Mon entrée dans l'eau ne s'est pas passée comme je le l'avais préparée, sans bruit ni éclaboussure. Mon corps s'est pourtant laissé glisser le long du semi-rigide, la corde obligatoire dans ma main gauche et mon caisson étanche dans la main droite. Saisi par la température glacée de l'océan Atlantique, il me fallait rapidement guetter la position des dauphins et les paramètres de mon appareil photo qui affichait un écran de visualisation vierge de toute lumière. Les dauphins sont bien là mais le temps de régler mes ISO manuellement ils auront vite fait de repartir. Pourquoi n'ai-je pas gardé les mêmes réglages que ceux que j'ai préconisés à Isabelle, en conservant l'automatisme de la sensibilité avec une correction d'exposition de moins deux tiers? Le zodiac nous entraîne tel un appât, ma femme à tribord et moi à bâbord grâce à la traction de la corde qui entoure la poignée de mon Ikelite me sciant l'aisselle et le revers du coude. Curieusement la morsure du froid s'est faite oubliér. Les premiers moments fugaces de curiosité des dauphins tachetés ne dureront pas. Il faut déclencher à l'aveugle le caisson à bout de bras. Cette attention permanente m'évite d'estimer les probabilités que la corde s'emmêle dans l'une des deux hélices du bateau. Ces "Spotted dolphins" ne sont pas aussi joueurs que ceux des Bahamas et l'amplitude de mon 18 mm a pour conséquence de les éloigner dans la profondeur de mes images alors que mon 24 mm avait été plébiscité le matin même. Cette reprise de la photographie sous-marine a pour mission de me rappeler systématiquement de vérifier mon matériel et mes paramètres avant de monter sur un bateau.
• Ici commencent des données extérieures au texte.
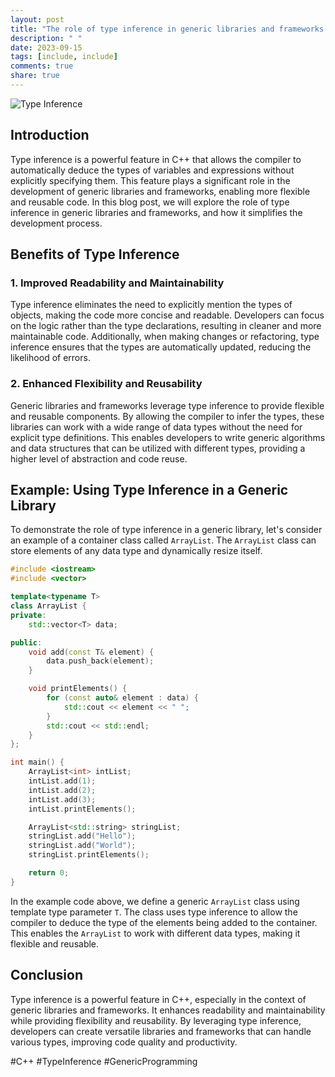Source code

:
 ```yaml
---
layout: post
title: "The role of type inference in generic libraries and frameworks in C++"
description: " "
date: 2023-09-15
tags: [include, include]
comments: true
share: true
---
```


![Type Inference](https://images.unsplash.com/photo-1552745128-6fc00f5ac80a)

## Introduction

Type inference is a powerful feature in C++ that allows the compiler to automatically deduce the types of variables and expressions without explicitly specifying them. This feature plays a significant role in the development of generic libraries and frameworks, enabling more flexible and reusable code. In this blog post, we will explore the role of type inference in generic libraries and frameworks, and how it simplifies the development process.

## Benefits of Type Inference

### 1. Improved Readability and Maintainability

Type inference eliminates the need to explicitly mention the types of objects, making the code more concise and readable. Developers can focus on the logic rather than the type declarations, resulting in cleaner and more maintainable code. Additionally, when making changes or refactoring, type inference ensures that the types are automatically updated, reducing the likelihood of errors.

### 2. Enhanced Flexibility and Reusability

Generic libraries and frameworks leverage type inference to provide flexible and reusable components. By allowing the compiler to infer the types, these libraries can work with a wide range of data types without the need for explicit type definitions. This enables developers to write generic algorithms and data structures that can be utilized with different types, providing a higher level of abstraction and code reuse.

## Example: Using Type Inference in a Generic Library

To demonstrate the role of type inference in a generic library, let's consider an example of a container class called `ArrayList`. The `ArrayList` class can store elements of any data type and dynamically resize itself.

```cpp
#include <iostream>
#include <vector>

template<typename T>
class ArrayList {
private:
    std::vector<T> data;

public:
    void add(const T& element) {
        data.push_back(element);
    }

    void printElements() {
        for (const auto& element : data) {
            std::cout << element << " ";
        }
        std::cout << std::endl;
    }
};

int main() {
    ArrayList<int> intList;
    intList.add(1);
    intList.add(2);
    intList.add(3);
    intList.printElements();

    ArrayList<std::string> stringList;
    stringList.add("Hello");
    stringList.add("World");
    stringList.printElements();

    return 0;
}
```

In the example code above, we define a generic `ArrayList` class using template type parameter `T`. The class uses type inference to allow the compiler to deduce the type of the elements being added to the container. This enables the `ArrayList` to work with different data types, making it flexible and reusable.

## Conclusion

Type inference is a powerful feature in C++, especially in the context of generic libraries and frameworks. It enhances readability and maintainability while providing flexibility and reusability. By leveraging type inference, developers can create versatile libraries and frameworks that can handle various types, improving code quality and productivity.

#C++ #TypeInference #GenericProgramming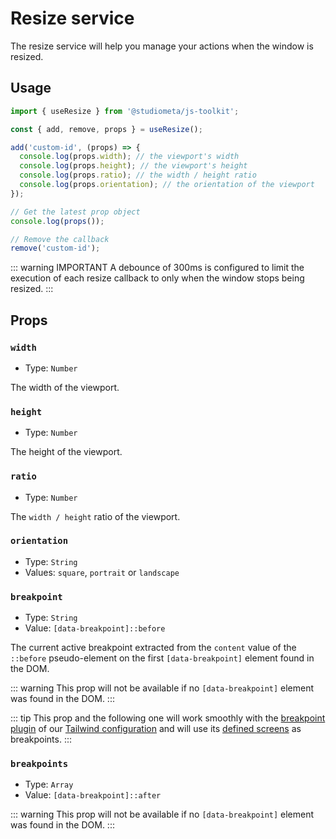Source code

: 

# Resize service

The resize service will help you manage your actions when the window is resized.

## Usage

```js
import { useResize } from '@studiometa/js-toolkit';

const { add, remove, props } = useResize();

add('custom-id', (props) => {
  console.log(props.width); // the viewport's width
  console.log(props.height); // the viewport's height
  console.log(props.ratio); // the width / height ratio
  console.log(props.orientation); // the orientation of the viewport
});

// Get the latest prop object
console.log(props());

// Remove the callback
remove('custom-id');
```

::: warning IMPORTANT
A debounce of 300ms is configured to limit the execution of each resize callback to only when the window stops being resized.
:::

## Props

### `width`

- Type: `Number`

The width of the viewport.

### `height`

- Type: `Number`

The height of the viewport.

### `ratio`

- Type: `Number`

The `width / height` ratio of the viewport.

### `orientation`

- Type: `String`
- Values: `square`, `portrait` or `landscape`

### `breakpoint`

- Type: `String`
- Value: `[data-breakpoint]::before`

The current active breakpoint extracted from the `content` value of the `::before` pseudo-element on the first `[data-breakpoint]` element found in the DOM.

::: warning
This prop will not be available if no `[data-breakpoint]` element was found in the DOM.
:::

::: tip
This prop and the following one will work smoothly with the [breakpoint plugin](https://tailwind-config.meta.fr/plugins/breakpoint.html) of our [Tailwind configuration](https://tailwind-config.meta.fr/) and will use its [defined screens](https://tailwind-config.meta.fr/configuration/#screens) as breakpoints.
:::

### `breakpoints`

- Type: `Array`
- Value: `[data-breakpoint]::after`

::: warning
This prop will not be available if no `[data-breakpoint]` element was found in the DOM.
:::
À force de trop penser aux détails techniques, j'oublie que cette nouvelle rencontre avec la vie sauvage est une célébration de la fin de l'ère Covid, au retour de ce goût salé de l'océan partagé avec ces beautés de la nature. Et dire qu'une guerre absurde provoquée par les frustrations d'un tyran vient de débuter en Ukraine, le pays de nos confrères, les plus européens des slaves. Cette réflexion gâche la fête alors que je pourrais m'en moquer dans ce contexte aquatique incongru. Remontés sur notre embarcation, l'expérience vécue ne suffit pas à nous réchauffer laissant nos dents jouer des castagnettes. Nos frissons se consolent à l'idée d'avoir au moins une image réussie enregistrée dans nos cartes mémoires. Superstition ou pas, nous avons pris l'habitude de ne pas regarder nos clichés après une mise à l'eau préférant laisser planer un doute positif ou s'agit-il peut être de leur laisser le temps de se révéler comme un bon vin. Pour une première sortie, malgré la corde et la température de l'eau, la semaine augure d'autres belles expériences à venir.
Le séjour avait pourtant débuté dans le mauvais temps. Le premier jour, après de rapides tergiversations, nous avions opté pour la forêt de lauriers à Fanal sur les hauteurs à l'Ouest de Madère. Vus sur le catalogue de l'agence de voyage Instagram, des arbres tortueux et photogéniques apparaissant tels des zombies dans la brume. On ne peut pas mieux faire pour créer un décor fantasmagorique. La route elle même est une expédition en temps de brouillard. Impossible de doubler derrière des conducteurs apeurés de ne pas voir la route à plus de 5 mètres devant soi. Le risque de percuter un véhicule en face est inévitable dans ces conditions de visibilité. Alors on prend son mal en patience et on reste derrière en seconde. Sans trop savoir où se trouve le lieu exact au milieu de la brume, je suis un automobiliste indécis et décide de m'engager sur une impasse avec heureusement un parking au bout. Dès les premiers pas aventureux, le spectacle est grandiose. Un décor de cinéma s'offre à nous où les zombies ont été remplacés par des troncs de lauriers. Une vache surgit de nul part. Tout est beau et il est difficile de privilégier un cadrage plutôt qu'un autre. Mon index n'avait rarement autant déclenché, moi qui suis relativement économe dans mes prises de vue.
L'île de Madère serait considérée comme la Hawaï de l'Europe mais comme je ne suis jamais allé à Hawaï, je la conseillerais à tous les randonneurs aguerris qui n'ont pas spécialement un goût prononcé pour la photographie de paysage, sinon ils n'arriveront jamais à destination avant la nuit.